Es ésta presencia de Dios que realmente nos puede por dentro, nos afloja por dentro. Suele ocurrir esto en los vínculos de todos los días en nosotros cuando llegamos muy tensionados de una jornada ardua de trabajo, de preocupaciones, de búsquedas y de repente hay un alguien con el que compartimos que sentimos que por dentro nos afloja. Suele ser, cuando llega a la casa el papá y el hijo le da un abrazo, con ternura, una mirada fresca, suficiente como para ganar nuestro corazón y hacer que todo parezca que se disipa, que nos interpela a salir de nosotros, salir de lo que nos pesa, de lo que nos ha cansado, de lo que nos ha agobiado, que siempre termina por ocurrirnos cuando nos quedamos con nosotros mismos, cuando puede más un otro que está delante de nosotros que lo que llevamos dentro.

Hay algunos otros que nos pueden. Entre esos otros que nos pueden está éste que Jeremías describe tan maravillosamente cierto pero es así, en la presencia de Dios, si uno permanece en ella, se da cuenta que Dios lo puede a uno. Cuando Dios nos puede casi que las palabras están de más, no hay lugar sino sólo para la presencia del otro.

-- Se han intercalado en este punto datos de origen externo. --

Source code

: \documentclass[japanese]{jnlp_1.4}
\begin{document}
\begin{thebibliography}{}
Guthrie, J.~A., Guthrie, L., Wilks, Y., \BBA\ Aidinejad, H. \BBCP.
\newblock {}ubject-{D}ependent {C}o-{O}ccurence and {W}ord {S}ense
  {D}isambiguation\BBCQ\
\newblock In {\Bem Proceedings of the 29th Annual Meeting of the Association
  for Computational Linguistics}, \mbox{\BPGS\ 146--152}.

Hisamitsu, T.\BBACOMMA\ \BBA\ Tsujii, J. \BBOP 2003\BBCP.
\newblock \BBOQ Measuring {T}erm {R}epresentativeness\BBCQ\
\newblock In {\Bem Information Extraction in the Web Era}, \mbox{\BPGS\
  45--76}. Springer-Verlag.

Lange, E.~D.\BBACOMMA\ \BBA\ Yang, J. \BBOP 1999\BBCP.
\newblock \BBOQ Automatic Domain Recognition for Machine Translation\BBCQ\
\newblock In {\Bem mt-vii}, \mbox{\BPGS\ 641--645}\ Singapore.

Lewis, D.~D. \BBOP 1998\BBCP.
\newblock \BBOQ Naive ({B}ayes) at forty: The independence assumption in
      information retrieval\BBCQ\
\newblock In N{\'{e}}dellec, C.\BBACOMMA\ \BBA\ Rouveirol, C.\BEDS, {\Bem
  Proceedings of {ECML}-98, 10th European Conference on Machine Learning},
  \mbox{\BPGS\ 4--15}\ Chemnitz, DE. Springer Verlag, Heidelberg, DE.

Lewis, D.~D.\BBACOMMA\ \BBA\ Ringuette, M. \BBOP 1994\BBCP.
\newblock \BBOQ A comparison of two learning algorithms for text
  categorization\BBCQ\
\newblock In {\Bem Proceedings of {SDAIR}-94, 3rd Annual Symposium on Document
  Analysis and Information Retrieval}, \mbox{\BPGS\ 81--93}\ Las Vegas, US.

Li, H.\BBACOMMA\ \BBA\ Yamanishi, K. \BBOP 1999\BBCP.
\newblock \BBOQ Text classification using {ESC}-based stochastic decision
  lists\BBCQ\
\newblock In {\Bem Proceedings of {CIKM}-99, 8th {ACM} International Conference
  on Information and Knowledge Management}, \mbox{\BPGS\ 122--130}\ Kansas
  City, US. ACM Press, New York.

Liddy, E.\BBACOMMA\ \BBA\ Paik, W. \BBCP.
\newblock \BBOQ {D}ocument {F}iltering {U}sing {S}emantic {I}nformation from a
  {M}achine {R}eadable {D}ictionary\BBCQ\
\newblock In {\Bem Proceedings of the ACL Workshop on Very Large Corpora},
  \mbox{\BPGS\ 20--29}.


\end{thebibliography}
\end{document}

Ocurre en los matrimonios ya avanzados o cuando la vida matrimonial va creciendo en un vínculo maduro como los que juegan al truco, que se conocen sin hacerse señas, no hace falta que diga que carta tiene, lo mira a los ojos y se da cuenta si el compañero tiene puntos o no tiene puntos. En la conversación de otro tema surge lo que hay sobre la mesa. Así nos pasa también a nosotros. En el diálogo vocacional, en ésta llamada constante que Dios nos va haciendo, las palabras van quedando al margen y gana el corazón la presencia.